• [EXERCISE DETAILS]:
Range to output from the entries below: the line containing "299 & Geometría" through the line containing "306 & Geometría". Set it down exactly, ends included, nothing else.

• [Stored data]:
▼▼▼

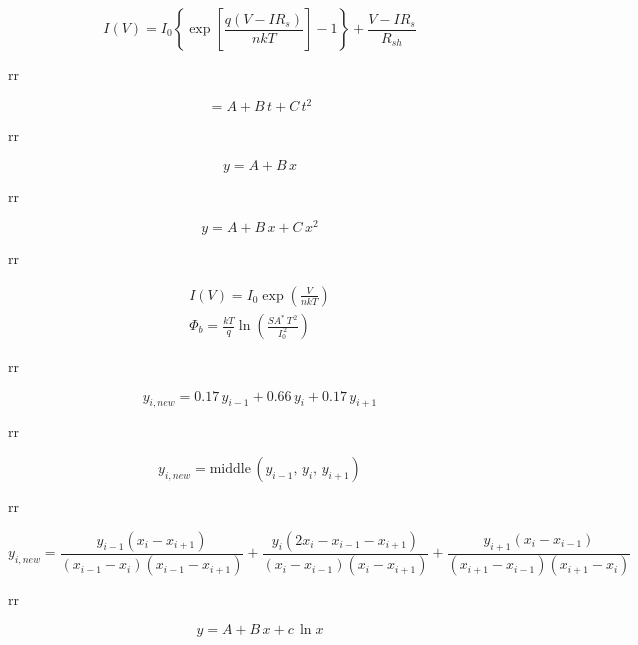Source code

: \documentclass[14pt]{article}
\numberwithin{equation}{part}
\begin{document}
\fontsize{14}{16pt}\selectfont


\renewcommand{\theequation}{\thepart.\arabic{equation}}
\begin{equation*}
    I(V)=I_0\left\{\exp \left[\frac{q(V-IR_s)}{nkT}\right]-1\right\}+\frac{V-IR_s}{R_{sh}}
\end{equation*}

rr

\begin{equation*}
    =A+B\,t+C\,t^2
\end{equation*}

rr

\begin{equation*}
    y =A+B\,x
\end{equation*}

rr

\begin{equation*}
    y =A+B\,x+C\,x^2
\end{equation*}

rr

\begin{eqnarray*}
    I(V) =I_0\exp\left(\frac{V}{nkT}\right)\\
    \Phi_b=\frac{kT}{q}\ln\left(\frac{SA^*\,T^{\,2}}{I_0^{\,2}}\right)
\end{eqnarray*}

rr

\begin{equation*}
    y_{i,new} =0.17\,y_{i-1}+0.66\,y_i+0.17\,y_{i+1}
\end{equation*}

rr

\begin{equation*}
    y_{i,new} =\text{middle}\,(y_{i-1},\,y_i,\,y_{i+1})
\end{equation*}

rr

\begin{equation*}
    y_{i,new} =\frac{y_{i-1}(x_i-x_{i+1})}{(x_{i-1}-x_i)(x_{i-1}-x_{i+1})} +
               \frac{y_{i}(2x_i-x_{i-1}-x_{i+1})}{(x_{i}-x_{i-1})(x_{i}-x_{i+1})}+
               \frac{y_{i+1}(x_i-x_{i-1})}{(x_{i+1}-x_{i-1})(x_{i+1}-x_{i})}
\end{equation*}

rr

\begin{equation*}
    y = A + B\,x+c\,\ln x
\end{equation*}
\end{document}
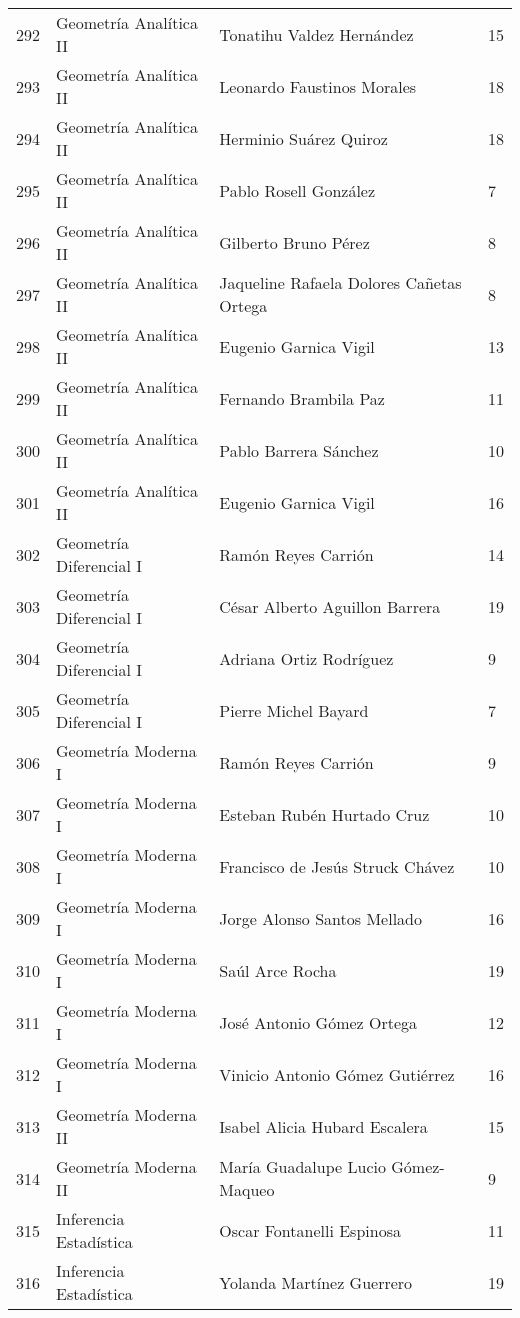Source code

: \begin{table}[ht]
\begin{tabular}{rlll}
  292 & Geometría Analítica II & Tonatihu Valdez Hernández & 15 \\ 
  293 & Geometría Analítica II & Leonardo Faustinos Morales & 18 \\ 
  294 & Geometría Analítica II & Herminio Suárez Quiroz & 18 \\ 
  295 & Geometría Analítica II & Pablo Rosell González & 7 \\ 
  296 & Geometría Analítica II & Gilberto Bruno Pérez & 8 \\ 
  297 & Geometría Analítica II & Jaqueline Rafaela Dolores Cañetas Ortega & 8 \\ 
  298 & Geometría Analítica II & Eugenio Garnica Vigil & 13 \\ 
  299 & Geometría Analítica II & Fernando Brambila Paz & 11 \\ 
  300 & Geometría Analítica II & Pablo Barrera Sánchez & 10 \\ 
  301 & Geometría Analítica II & Eugenio Garnica Vigil & 16 \\ 
  302 & Geometría Diferencial I & Ramón Reyes Carrión & 14 \\ 
  303 & Geometría Diferencial I & César Alberto Aguillon Barrera & 19 \\ 
  304 & Geometría Diferencial I & Adriana Ortiz Rodríguez & 9 \\ 
  305 & Geometría Diferencial I & Pierre Michel Bayard & 7 \\ 
  306 & Geometría Moderna I & Ramón Reyes Carrión & 9 \\ 
  307 & Geometría Moderna I & Esteban Rubén Hurtado Cruz & 10 \\ 
  308 & Geometría Moderna I & Francisco de Jesús Struck Chávez & 10 \\ 
  309 & Geometría Moderna I & Jorge Alonso Santos Mellado & 16 \\ 
  310 & Geometría Moderna I & Saúl Arce Rocha & 19 \\ 
  311 & Geometría Moderna I & José Antonio Gómez Ortega & 12 \\ 
  312 & Geometría Moderna I & Vinicio Antonio Gómez Gutiérrez & 16 \\ 
  313 & Geometría Moderna II & Isabel Alicia Hubard Escalera & 15 \\ 
  314 & Geometría Moderna II & María Guadalupe Lucio Gómez-Maqueo & 9 \\ 
  315 & Inferencia Estadística & Oscar Fontanelli Espinosa & 11 \\ 
  316 & Inferencia Estadística & Yolanda Martínez Guerrero & 19 \\ 

\end{tabular}
\end{table}

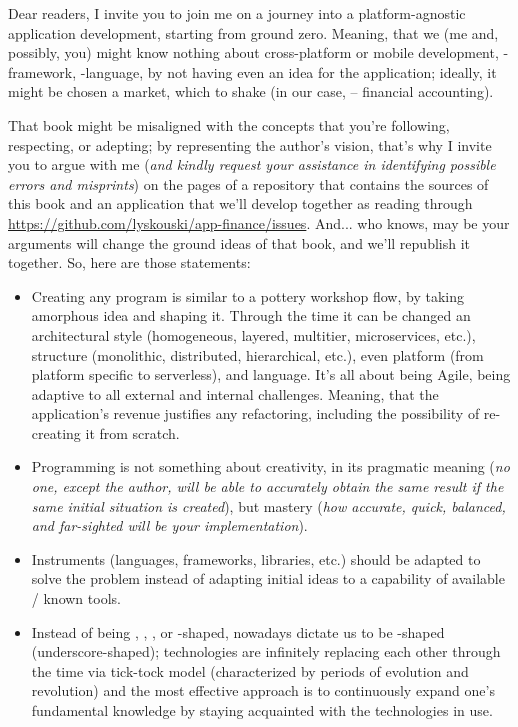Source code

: 
Dear readers, I invite you to join me on a journey into a platform-agnostic application development, starting from 
ground zero. Meaning, that we (me and, possibly, you) might know nothing about cross-platform or mobile development, 
-framework, -language, by not having even an idea for the application; ideally, it might 
be chosen a market, which to shake (in our case, -- financial accounting).

That book might be misaligned with the concepts that you're following, respecting, or adepting; by representing the 
author's vision, that's why I invite you to argue with me (\emph{and kindly request your assistance in identifying 
possible errors and misprints}) on the pages of a repository that contains the sources of this book and an application 
that we'll develop together as reading through 
\href{https://github.com/lyskouski/app-finance/issues}{https://github.com/lyskouski/app-finance/issues}. And... 
who knows, may be your arguments will change the ground ideas of that book, and we'll republish it together. 
So, here are those statements:

\begin{itemize}
    \item Creating any program is similar to a pottery workshop flow, by taking amorphous idea and shaping it. Through 
    the time it can be changed an architectural style (homogeneous, layered, multitier, microservices, etc.), structure 
    (monolithic, distributed, hierarchical, etc.), even platform (from platform specific to serverless), and language. 
    It's all about being Agile, being adaptive to all external and internal challenges. Meaning, that the application's 
    revenue justifies any refactoring, including the possibility of re-creating it from scratch.

    \item Programming is not something about creativity, in its pragmatic meaning (\emph{no one, except the author, 
    will be able to accurately obtain the same result if the same initial situation is created}), but mastery 
    (\emph{how accurate, quick, balanced, and far-sighted will be your implementation}).

    \item Instruments (languages, frameworks, libraries, etc.) should be adapted to solve the problem instead of 
    adapting initial ideas to a capability of available / known tools.

    \item Instead of being , , , or -shaped, nowadays dictate us to be \q{\_}-shaped 
    (underscore-shaped); technologies are infinitely replacing each other through the time via tick-tock model 
    (characterized by periods of evolution and revolution) and the most effective approach is to continuously expand 
    one's fundamental knowledge by staying acquainted with the technologies in use.
\end{itemize}

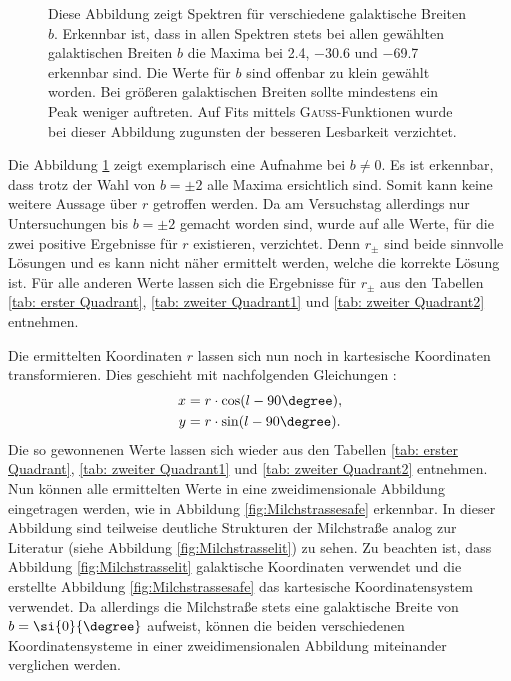 \begin{figure}[H]
    \centering
       
    \caption[Spektren für verschiedene galaktische Breiten $b$]{Diese Abbildung zeigt Spektren für verschiedene galaktische Breiten $b$. Erkennbar ist, dass in allen Spektren stets bei allen gewählten galaktischen Breiten $b$ die Maxima bei \SI{2.4}{}, \SI{-30.6}{} und \SI{-69.7}{} erkennbar sind. Die Werte für $b$ sind offenbar zu klein gewählt worden. Bei größeren galaktischen Breiten sollte mindestens ein Peak weniger auftreten. Auf Fits mittels \textsc{Gauß}-Funktionen wurde bei dieser Abbildung zugunsten der besseren Lesbarkeit verzichtet.}
    \label{fig:bungleichnull}
\end{figure}

Die Abbildung \ref{fig:bungleichnull} zeigt exemplarisch eine Aufnahme bei $b \neq 0$. Es ist erkennbar, dass trotz der Wahl von $b = \pm 2$ alle Maxima ersichtlich sind. Somit kann keine weitere Aussage über $r$ getroffen werden. 
Da am Versuchstag allerdings nur Untersuchungen bis $b = \pm 2$ gemacht worden sind, wurde auf alle Werte, für die zwei positive Ergebnisse für $r$ existieren, verzichtet. 
Denn $r_{\pm}$ sind beide sinnvolle Lösungen und es kann nicht näher ermittelt werden, welche die korrekte Lösung ist. 
Für alle anderen Werte lassen sich die Ergebnisse für $r_{\pm}$ aus den Tabellen \ref{tab: erster Quadrant}, \ref{tab: zweiter Quadrant1} und \ref{tab: zweiter Quadrant2} entnehmen.

Die ermittelten Koordinaten $r$ lassen sich nun noch in kartesische Koordinaten transformieren. 
Dies geschieht mit nachfolgenden Gleichungen \cite{H1}:
\begin{align}
    x &= r \cdot \cos(l-90\degree), \\
    y &= r \cdot \sin(l-90\degree).
    \label{eq:umrechnung}
\end{align}
Die so gewonnenen Werte lassen sich wieder aus den Tabellen \ref{tab: erster Quadrant}, \ref{tab: zweiter Quadrant1} und \ref{tab: zweiter Quadrant2} entnehmen.\newline
Nun können alle ermittelten Werte in eine zweidimensionale Abbildung eingetragen werden, wie in Abbildung \ref{fig:Milchstrassesafe} erkennbar. 
In dieser Abbildung sind teilweise deutliche Strukturen der Milchstraße analog zur Literatur (siehe Abbildung \ref{fig:Milchstrasselit}) zu sehen.
Zu beachten ist, dass Abbildung \ref{fig:Milchstrasselit} galaktische Koordinaten verwendet und die erstellte Abbildung \ref{fig:Milchstrassesafe} das kartesische Koordinatensystem verwendet.
Da allerdings die Milchstraße stets eine galaktische Breite von $b= \si{0}{\degree}$ aufweist, können die beiden verschiedenen Koordinatensysteme in einer zweidimensionalen Abbildung miteinander verglichen werden.\newline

▲▲▲

• [WRITTEN RESPONSE]:
  299 & Geometría Analítica II & Fernando Brambila Paz & 11 \\ 
  300 & Geometría Analítica II & Pablo Barrera Sánchez & 10 \\ 
  301 & Geometría Analítica II & Eugenio Garnica Vigil & 16 \\ 
  302 & Geometría Diferencial I & Ramón Reyes Carrión & 14 \\ 
  303 & Geometría Diferencial I & César Alberto Aguillon Barrera & 19 \\ 
  304 & Geometría Diferencial I & Adriana Ortiz Rodríguez & 9 \\ 
  305 & Geometría Diferencial I & Pierre Michel Bayard & 7 \\ 
  306 & Geometría Moderna I & Ramón Reyes Carrión & 9 \\ 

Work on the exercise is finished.